Clickhouse#

ClickHouse is a high-performance, column-oriented SQL database management system (DBMS) for online analytical processing (OLAP). It is used as the backend storage for the Aspects project that powers Superset.

Aspects is compatible with Clickhouse Cloud and on premise Clickhouse instances.

See Connect to external Clickhouse database for more information.

Clickhouse Migrations#

Clickhouse migrations are handled by Alembic. To learn more about Alembic and how to use it, please refer to the ADR 7. Alembic migrations.

Clickhouse Structure#

Clickhouse is used to store the data ingested by the Aspects project via Ralph or Vector.

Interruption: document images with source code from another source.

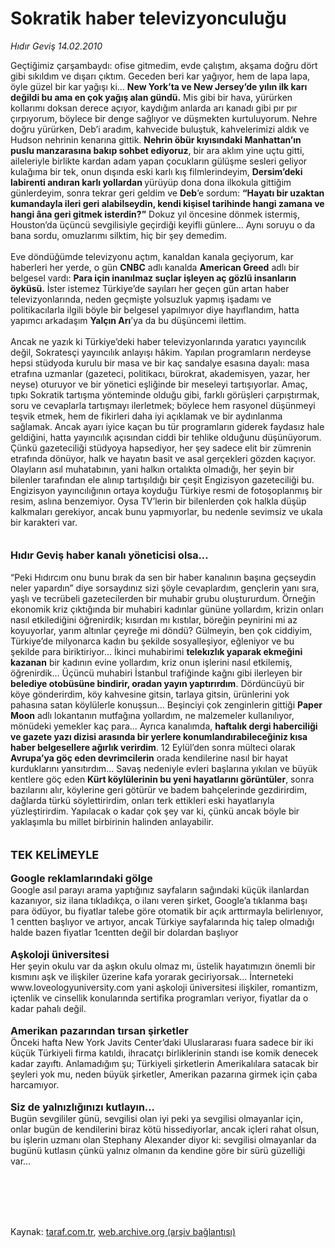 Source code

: # Sokratik haber televizyonculuğu

*Hıdır Geviş 14.02.2010*

<div class="taraf_structure_2col_1zq">
<div class="margen_n">



 <p>Geçtiğimiz çarşambaydı: ofise gitmedim, evde çalıştım, akşama doğru dört gibi sıkıldım ve dışarı çıktım. Geceden beri kar yağıyor, hem de lapa lapa, öyle güzel bir kar yağışı ki... <b>New York’ta ve New Jersey’de yılın ilk karı değildi bu ama en çok yağış alan gündü.</b> Mis gibi bir hava, yürürken kollarımı doksan derece açıyor, kaydığım anlarda arı kanadı gibi pır pır çırpıyorum, böylece bir denge sağlıyor ve düşmekten kurtuluyorum. Nehre doğru yürürken, Deb’i aradım, kahvecide buluştuk, kahvelerimizi aldık ve Hudson nehrinin kenarına gittik. <b>Nehrin öbür kıyısındaki Manhattan’ın puslu manzarasına bakıp sohbet ediyoruz</b>, bir ara aklım yine uçtu gitti, aileleriyle birlikte kardan adam yapan çocukların gülüşme sesleri geliyor kulağıma bir tek, onun dışında eski karlı kış filmlerindeyim, <b>Dersim’deki labirenti andıran karlı yollardan </b>yürüyüp dona dona ilkokula gittiğim günlerdeyim, sonra tekrar geri geldim ve <b>Deb</b>’e sordum: <b>“Hayatı bir uzaktan kumandayla ileri geri alabilseydin, kendi kişisel tarihinde hangi zamana ve hangi âna geri gitmek isterdin?”</b> Dokuz yıl öncesine dönmek istermiş, Houston’da üçüncü sevgilisiyle geçirdiği keyifli günlere... Aynı soruyu o da bana sordu, omuzlarımı silktim, hiç bir şey demedim. <br/><br/>Eve döndüğümde televizyonu açtım, kanaldan kanala geçiyorum, kar haberleri her yerde, o gün <b>CNBC</b> adlı kanalda <b>American Greed</b> adlı bir belgesel vardı: <b>Para için inanılmaz suçlar işleyen aç gözlü insanların öyküsü.</b> İster istemez Türkiye’de sayıları her geçen gün artan haber televizyonlarında, neden geçmişte yolsuzluk yapmış işadamı ve politikacılarla ilgili böyle bir belgesel yapılmıyor diye hayıflandım, hatta yapımcı arkadaşım <b>Yalçın Arı</b>’ya da bu düşüncemi ilettim. <br/><br/>Ancak ne yazık ki Türkiye’deki haber televizyonlarında yaratıcı yayıncılık değil, Sokratesçi yayıncılık anlayışı hâkim. Yapılan programların nerdeyse hepsi stüdyoda kurulu bir masa ve bir kaç sandalye esasına dayalı: masa etrafına uzmanlar (gazeteci, politikacı, bürokrat, akademisyen, yazar, her neyse) oturuyor ve bir yönetici eşliğinde bir meseleyi tartışıyorlar. Amaç, tıpkı Sokratik tartışma yönteminde olduğu gibi, farklı görüşleri çarpıştırmak, soru ve cevaplarla tartışmayı ilerletmek; böylece hem rasyonel düşünmeyi teşvik etmek, hem de fikirleri daha iyi açıklamak ve bir aydınlanma sağlamak. Ancak ayarı iyice kaçan bu tür programların giderek faydasız hale geldiğini, hatta yayıncılık açısından ciddi bir tehlike olduğunu düşünüyorum. Çünkü gazeteciliği stüdyoya hapsediyor, her şey sadece elit bir zümrenin etrafında dönüyor, halk ve hayatın basit ve asal gerçekleri gözden kaçıyor. Olayların asıl muhatabının, yani halkın ortalıkta olmadığı, her şeyin bir bilenler tarafından ele alınıp tartışıldığı bir çeşit Engizisyon gazeteciliği bu. Engizisyon yayıncılığının ortaya koyduğu Türkiye resmi de fotoşoplanmış bir resim, aslına benzemiyor. Oysa TV’lerin bir bilenlerden çok halkla düşüp kalkmaları gerekiyor, ancak bunu yapmıyorlar, bu nedenle sevimsiz ve ukala bir karakteri var.<b> <br/><br/><br/><font size="3">Hıdır Geviş haber kanalı yöneticisi olsa...</font></b><font size="3"> <br/></font><br/>“Peki Hıdırcım onu bunu bırak da sen bir haber kanalının başına geçseydin neler yapardın” diye sorsaydınız sizi şöyle cevaplardım, gençlerin yanı sıra, yaşlı ve tecrübeli gazetecilerden bir muhabir grubu oluştururdum. Örneğin ekonomik kriz çıktığında bir muhabiri kadınlar gününe yollardım, krizin onları nasıl etkilediğini öğrenirdik; kısırdan mı kıstılar, böreğin peynirini mi az koyuyorlar, yarım altınlar çeyreğe mi döndü? Gülmeyin, ben çok ciddiyim, Türkiye’de milyonarca kadın bu şekilde sosyalleşiyor, eğleniyor ve bu şekilde para biriktiriyor... İkinci muhabirimi <b>telekızlık yaparak ekmeğini kazanan</b> bir kadının evine yollardım, kriz onun işlerini nasıl etkilemiş, öğrenirdik... Üçüncü muhabiri İstanbul trafiğinde kağnı gibi ilerleyen bir <b>belediye otobüsüne bindirir, oradan yayın yaptırırdım</b>. Dördüncüyü bir köye gönderirdim, köy kahvesine gitsin, tarlaya gitsin, ürünlerini yok pahasına satan köylülerle konuşsun... Beşinciyi çok zenginlerin gittiği <b>Paper Moon</b> adlı lokantanın mutfağına yollardım, ne malzemeler kullanılıyor, mönüdeki yemekler kaç para... Ayrıca kanalımda, <b>haftalık dergi haberciliği ve gazete yazı dizisi arasında bir yerlere konumlandırabileceğiniz kısa haber belgesellere ağırlık verirdim</b>. 12 Eylül’den sonra mülteci olarak <b>Avrupa’ya göç eden devrimcilerin</b> orada kendilerine nasıl bir hayat kurduklarını yansıtırdım... Savaş nedeniyle evleri başlarına yıkılan ve büyük kentlere göç eden <b>Kürt köylülerinin bu yeni hayatlarını görüntüler</b>, sonra bazılarını alır, köylerine geri götürür ve badem bahçelerinde gezdirirdim, dağlarda türkü söylettirirdim, onları terk ettikleri eski hayatlarıyla yüzleştirirdim. Yapılacak o kadar çok şey var ki, çünkü ancak böyle bir yaklaşımla bu millet birbirinin halinden anlayabilir.<b> <br/><br/><br/><font size="4">TEK KELİMEYLE</font></b><b> <br/><br/><font size="3">Google reklamlarındaki gölge</font></b> <br/>Google asıl parayı arama yaptığınız sayfaların sağındaki küçük ilanlardan kazanıyor, siz ilana tıkladıkça, o ilanı veren şirket, Google’a tıklanma başı para ödüyor, bu fiyatlar talebe göre otomatik bir açık arttırmayla belirlenıyor, 1 centten başlıyor ve artıyor, ancak Türkiye sayfalarında hiç talep olmadığı halde bazen fiyatlar 1centten değil bir dolardan başlıyor<b> <br/><br/><font size="3">Aşkoloji üniversitesi</font></b><font size="3"> <br/></font>Her şeyin okulu var da aşkın okulu olmaz mı, üstelik hayatımızın önemli bir kısmını aşk ve ilişkiler üzerine kafa yorarak geciriyorsak... İnterneteki www.loveologyuniversity.com yani aşkoloji üniversitesi ilişkiler, romantizm, içtenlik ve cinsellik konularında sertifika programları veriyor, fiyatlar da o kadar pahalı değil. <b><br/><br/><font size="3">Amerikan pazarından tırsan şirketler</font></b> <br/>Önceki hafta New York Javits Center’daki Uluslararası fuara sadece bir iki küçük Türkiyeli firma katıldı, ihracatçı birliklerinin standı ise komik denecek kadar zayıftı. Anlamadığım şu; Türkiyeli şirketlerin Amerikalılara satacak bir şeyleri yok mu, neden büyük şirketler, Amerikan pazarına girmek için çaba harcamıyor.<b> <br/><br/><font size="3">Siz de yalnızlığınızı kutlayın...</font></b><font size="3"> <br/></font>Bugün sevgililer günü, sevgilisi olan iyi peki ya sevgilisi olmayanlar için, onlar bugün de kendilerini biraz kötü hissediyorlar, ancak içleri rahat olsun, bu işlerin uzmanı olan Stephany Alexander diyor ki: sevgilisi olmayanlar da bugünü kutlasın çünkü yalnız olmanın da kendine göre bir sürü güzelliği var...</p>
<br/>
<br/>
<br/>



<br/>


<div id="taraf_not">
</div>

</div>


</div>

Kaynak: [taraf.com.tr](http://www.taraf.com.tr:80/makale/10015.htm), [web.archive.org (arşiv bağlantısı)](http://web.archive.org/web/20100228171840/http://www.taraf.com.tr:80/makale/10015.htm)
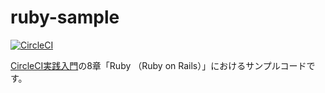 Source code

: # ruby-sample

[![CircleCI](https://circleci.com/gh/circleci-book/ruby-sample.svg?style=svg)](https://circleci.com/gh/circleci-book/ruby-sample)

[CircleCI実践入門](https://gihyo.jp/book/2020/978-4-297-11411-4)の8章「Ruby （Ruby on Rails）」におけるサンプルコードです。
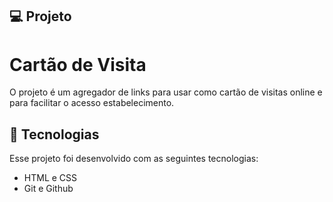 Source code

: ## 💻 Projeto

# Cartão de Visita

O projeto é um agregador de links para usar como cartão de visitas online e para facilitar o acesso estabelecimento.

## 🚀 Tecnologias

Esse projeto foi desenvolvido com as seguintes tecnologias:

- HTML e CSS
- Git e Github

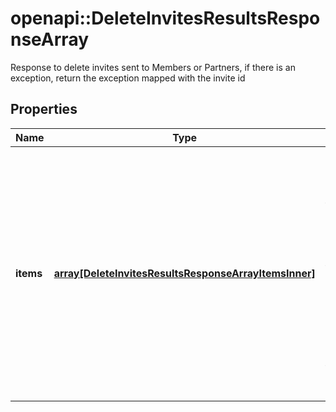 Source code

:# openapi::DeleteInvitesResultsResponseArray

Response to delete invites sent to Members or Partners, if there is an exception, return the exception mapped with the invite id

## Properties
Name | Type | Description | Notes
------------ | ------------- | ------------- | -------------
**items** | [**array[DeleteInvitesResultsResponseArrayItemsInner]**](DeleteInvitesResultsResponseArray_items_inner.md) | List of invite/Request deletion status. If there is an error, an exception object will be returned. If the invite/request was successfully cancelled, an invite object will be returned for the invite that was cancelled. | [optional]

The data is stored in a single database controlled by the variable ASPECTS_XAPI_DATABASE, and a single table controlled by the variable ASPECTS_RAW_XAPI_TABLE:

ASPECTS_XAPI_DATABASE: "xapi"
ASPECTS_RAW_XAPI_TABLE: "xapi_events_all"

From here, the main table is split into different tables and views for performance and reporting purposes:

  • Tables group xAPI statements by type (video, problem, enrollment, etc.)

  • Materialized views transform the xAPI statements into tables that are structured for performance.

  • Views are created on top of these tables to generate specific reports such as “Video Views” and “Enrollments by Day”.